#### Activity
Read the data below. Every line holding the string "scope" must be copied.

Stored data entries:
• • •

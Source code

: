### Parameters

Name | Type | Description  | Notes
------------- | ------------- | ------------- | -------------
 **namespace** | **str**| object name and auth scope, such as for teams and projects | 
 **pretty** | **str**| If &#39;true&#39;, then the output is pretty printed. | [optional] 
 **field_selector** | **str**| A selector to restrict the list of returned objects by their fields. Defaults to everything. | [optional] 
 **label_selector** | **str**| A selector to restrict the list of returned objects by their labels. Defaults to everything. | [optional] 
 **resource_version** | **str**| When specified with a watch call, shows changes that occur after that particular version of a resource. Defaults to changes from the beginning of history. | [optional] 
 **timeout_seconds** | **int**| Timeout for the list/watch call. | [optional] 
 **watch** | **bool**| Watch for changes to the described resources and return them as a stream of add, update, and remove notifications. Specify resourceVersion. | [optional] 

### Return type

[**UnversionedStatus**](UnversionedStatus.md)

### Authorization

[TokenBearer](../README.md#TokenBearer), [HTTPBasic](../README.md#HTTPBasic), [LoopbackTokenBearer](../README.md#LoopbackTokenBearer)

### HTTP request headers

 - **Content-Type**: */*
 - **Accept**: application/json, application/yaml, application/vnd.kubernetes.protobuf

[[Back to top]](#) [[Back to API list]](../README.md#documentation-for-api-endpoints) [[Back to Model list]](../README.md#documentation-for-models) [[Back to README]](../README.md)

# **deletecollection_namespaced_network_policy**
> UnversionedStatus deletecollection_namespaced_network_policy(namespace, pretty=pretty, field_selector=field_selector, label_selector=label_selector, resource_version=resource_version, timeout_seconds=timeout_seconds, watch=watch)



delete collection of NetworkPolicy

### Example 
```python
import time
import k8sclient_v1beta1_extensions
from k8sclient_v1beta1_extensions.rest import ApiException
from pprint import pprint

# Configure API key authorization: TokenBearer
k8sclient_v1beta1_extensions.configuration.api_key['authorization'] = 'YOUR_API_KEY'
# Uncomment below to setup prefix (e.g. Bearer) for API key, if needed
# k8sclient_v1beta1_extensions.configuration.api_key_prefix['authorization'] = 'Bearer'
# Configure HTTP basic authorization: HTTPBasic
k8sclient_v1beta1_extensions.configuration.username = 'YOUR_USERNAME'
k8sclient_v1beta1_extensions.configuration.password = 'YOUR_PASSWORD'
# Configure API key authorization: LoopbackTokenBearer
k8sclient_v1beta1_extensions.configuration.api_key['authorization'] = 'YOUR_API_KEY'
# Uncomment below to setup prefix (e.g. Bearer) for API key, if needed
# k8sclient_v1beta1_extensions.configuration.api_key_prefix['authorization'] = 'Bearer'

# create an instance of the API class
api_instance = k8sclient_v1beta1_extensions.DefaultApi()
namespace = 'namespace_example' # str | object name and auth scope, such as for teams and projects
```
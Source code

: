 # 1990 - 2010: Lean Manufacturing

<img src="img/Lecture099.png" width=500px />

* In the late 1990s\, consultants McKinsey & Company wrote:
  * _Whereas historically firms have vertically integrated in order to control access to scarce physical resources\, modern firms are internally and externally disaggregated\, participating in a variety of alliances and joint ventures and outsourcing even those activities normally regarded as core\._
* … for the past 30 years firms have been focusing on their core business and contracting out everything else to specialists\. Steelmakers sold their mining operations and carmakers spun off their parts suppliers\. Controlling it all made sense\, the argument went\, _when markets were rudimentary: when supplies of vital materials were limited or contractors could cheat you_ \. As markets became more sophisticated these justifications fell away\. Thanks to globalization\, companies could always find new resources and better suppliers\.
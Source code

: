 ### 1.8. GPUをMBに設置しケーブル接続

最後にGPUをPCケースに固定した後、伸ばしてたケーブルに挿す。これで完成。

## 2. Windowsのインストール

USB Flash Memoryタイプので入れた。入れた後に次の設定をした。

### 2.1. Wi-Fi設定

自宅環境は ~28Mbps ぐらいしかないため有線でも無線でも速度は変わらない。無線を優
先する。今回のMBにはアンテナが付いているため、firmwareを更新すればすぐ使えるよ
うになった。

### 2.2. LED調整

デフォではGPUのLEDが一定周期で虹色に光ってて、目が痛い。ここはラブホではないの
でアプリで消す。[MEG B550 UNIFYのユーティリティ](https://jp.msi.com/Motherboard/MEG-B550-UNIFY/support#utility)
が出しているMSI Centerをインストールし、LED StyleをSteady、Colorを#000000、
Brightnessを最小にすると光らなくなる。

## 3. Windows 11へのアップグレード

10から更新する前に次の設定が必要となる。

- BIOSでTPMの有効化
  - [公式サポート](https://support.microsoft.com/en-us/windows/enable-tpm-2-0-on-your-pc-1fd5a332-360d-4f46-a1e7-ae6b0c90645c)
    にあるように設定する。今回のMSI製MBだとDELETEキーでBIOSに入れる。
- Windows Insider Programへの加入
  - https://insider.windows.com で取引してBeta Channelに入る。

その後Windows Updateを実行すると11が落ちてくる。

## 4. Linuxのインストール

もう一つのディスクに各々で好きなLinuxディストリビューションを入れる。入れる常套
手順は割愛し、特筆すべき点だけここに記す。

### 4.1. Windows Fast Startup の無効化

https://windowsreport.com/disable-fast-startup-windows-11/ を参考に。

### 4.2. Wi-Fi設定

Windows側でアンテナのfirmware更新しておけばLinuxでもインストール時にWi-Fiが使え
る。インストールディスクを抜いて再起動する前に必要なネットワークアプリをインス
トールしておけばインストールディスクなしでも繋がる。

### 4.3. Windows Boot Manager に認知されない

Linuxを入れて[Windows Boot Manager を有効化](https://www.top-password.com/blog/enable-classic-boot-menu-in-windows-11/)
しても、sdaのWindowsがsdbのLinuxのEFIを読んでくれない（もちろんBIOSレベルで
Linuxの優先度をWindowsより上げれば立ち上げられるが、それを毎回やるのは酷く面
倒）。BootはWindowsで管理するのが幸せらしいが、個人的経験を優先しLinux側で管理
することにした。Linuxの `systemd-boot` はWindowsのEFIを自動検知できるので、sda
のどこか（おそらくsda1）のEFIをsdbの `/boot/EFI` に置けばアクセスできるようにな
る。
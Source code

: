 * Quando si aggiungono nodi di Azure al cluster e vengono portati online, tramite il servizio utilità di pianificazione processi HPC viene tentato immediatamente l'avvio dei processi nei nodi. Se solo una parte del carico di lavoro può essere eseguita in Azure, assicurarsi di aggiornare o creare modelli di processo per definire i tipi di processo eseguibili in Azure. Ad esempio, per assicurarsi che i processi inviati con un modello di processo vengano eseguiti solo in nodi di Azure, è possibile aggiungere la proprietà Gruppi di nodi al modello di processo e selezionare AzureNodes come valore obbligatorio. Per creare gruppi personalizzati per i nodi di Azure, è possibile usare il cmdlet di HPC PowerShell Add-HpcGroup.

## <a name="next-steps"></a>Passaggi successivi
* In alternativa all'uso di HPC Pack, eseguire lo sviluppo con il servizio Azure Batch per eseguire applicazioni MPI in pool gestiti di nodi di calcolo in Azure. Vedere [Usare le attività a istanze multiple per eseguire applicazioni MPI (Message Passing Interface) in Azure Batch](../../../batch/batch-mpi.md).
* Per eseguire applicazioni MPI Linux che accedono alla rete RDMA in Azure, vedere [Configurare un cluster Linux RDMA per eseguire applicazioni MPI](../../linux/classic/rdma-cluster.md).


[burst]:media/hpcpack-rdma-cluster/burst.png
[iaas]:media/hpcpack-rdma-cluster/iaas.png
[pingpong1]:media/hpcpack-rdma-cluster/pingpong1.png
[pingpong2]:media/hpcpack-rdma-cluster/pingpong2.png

• • •

#### Your solution
 **namespace** | **str**| object name and auth scope, such as for teams and projects | 
namespace = 'namespace_example' # str | object name and auth scope, such as for teams and projects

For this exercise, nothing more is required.